A series of mistakes by parents and therapists along with police procedural errors may have led to the wrongful convictions of a father and so more than two decades ago. Now the mother of one of the duo's "victims" is working to right the wrong.
Hella Winston writes in The Jewish Week:
A self-described introvert, Arline Epstein has never thought of herself as an activist, but more like someone who tries to do the right thing. And that’s just what she thought she was doing 24 years ago when she put her 10-year-old son Mike in therapy after police and other parents convinced her — over Mike’s initial insistence to the contrary — that he had been molested by a popular retired schoolteacher named Arnold Friedman and his son Jesse during after-school computer classes in their Great Neck home.
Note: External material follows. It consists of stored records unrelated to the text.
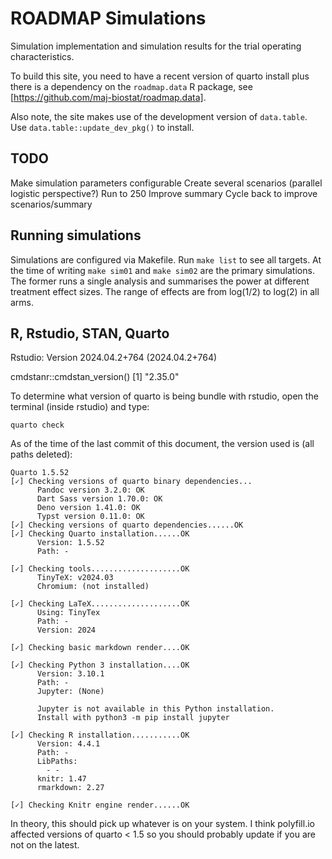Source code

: # ROADMAP Simulations

Simulation implementation and simulation results for the trial operating characteristics.

To build this site, you need to have a recent version of quarto install plus there is a dependency on the `roadmap.data` R package, see [https://github.com/maj-biostat/roadmap.data].

Also note, the site makes use of the development version of `data.table`.
Use `data.table::update_dev_pkg()` to install.

## TODO

Make simulation parameters configurable
Create several scenarios (parallel logistic perspective?)
Run to 250
Improve summary
Cycle back to improve scenarios/summary




## Running simulations

Simulations are configured via Makefile. 
Run `make list` to see all targets. 
At the time of writing `make sim01` and `make sim02` are the primary simulations.
The former runs a single analysis and summarises the power at different treatment effect sizes.
The range of effects are from log(1/2) to log(2) in all arms.

## R, Rstudio, STAN, Quarto

Rstudio: Version 2024.04.2+764 (2024.04.2+764)

cmdstanr::cmdstan_version()
[1] "2.35.0"

To determine what version of quarto is being bundle with rstudio, open the terminal (inside rstudio) and type:

```
quarto check
```

As of the time of the last commit of this document, the version used is (all paths deleted):

```
Quarto 1.5.52
[✓] Checking versions of quarto binary dependencies...
      Pandoc version 3.2.0: OK
      Dart Sass version 1.70.0: OK
      Deno version 1.41.0: OK
      Typst version 0.11.0: OK
[✓] Checking versions of quarto dependencies......OK
[✓] Checking Quarto installation......OK
      Version: 1.5.52
      Path: -

[✓] Checking tools....................OK
      TinyTeX: v2024.03
      Chromium: (not installed)

[✓] Checking LaTeX....................OK
      Using: TinyTex
      Path: -
      Version: 2024

[✓] Checking basic markdown render....OK

[✓] Checking Python 3 installation....OK
      Version: 3.10.1
      Path: -
      Jupyter: (None)

      Jupyter is not available in this Python installation.
      Install with python3 -m pip install jupyter

[✓] Checking R installation...........OK
      Version: 4.4.1
      Path: -
      LibPaths:
        - -
      knitr: 1.47
      rmarkdown: 2.27

[✓] Checking Knitr engine render......OK
```

In theory, this should pick up whatever is on your system.
I think polyfill.io affected versions of quarto < 1.5 so you should probably update if you are not on the latest.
The local therapists working closely with parents and law enforcement at the time argued, Arline recalls, that denials of abuse like Mike’s — particularly in the face of a detailed confession by Arnold and, later, Jesse and another defendant, Ross Goldstein — were caused by shame and/or an inability to remember the traumatic events. Healing, they believed, could come only through the children “opening up” about what had happened to them.
The only problem was that Mike was, in fact, never abused, though he did at some point decide to tell his therapist, Dr. David Pelcovitz, that he had been, hoping that such a disclosure would put an end to the unpleasant therapy sessions and get him back to his normal childhood life. It worked.
Though a number of other children agreed to press charges against the Friedmans, Mike never did, and the whole episode became a part of his past — until recently, when he decided to tell first the Nassau County district attorney and then his parents about his childhood lie.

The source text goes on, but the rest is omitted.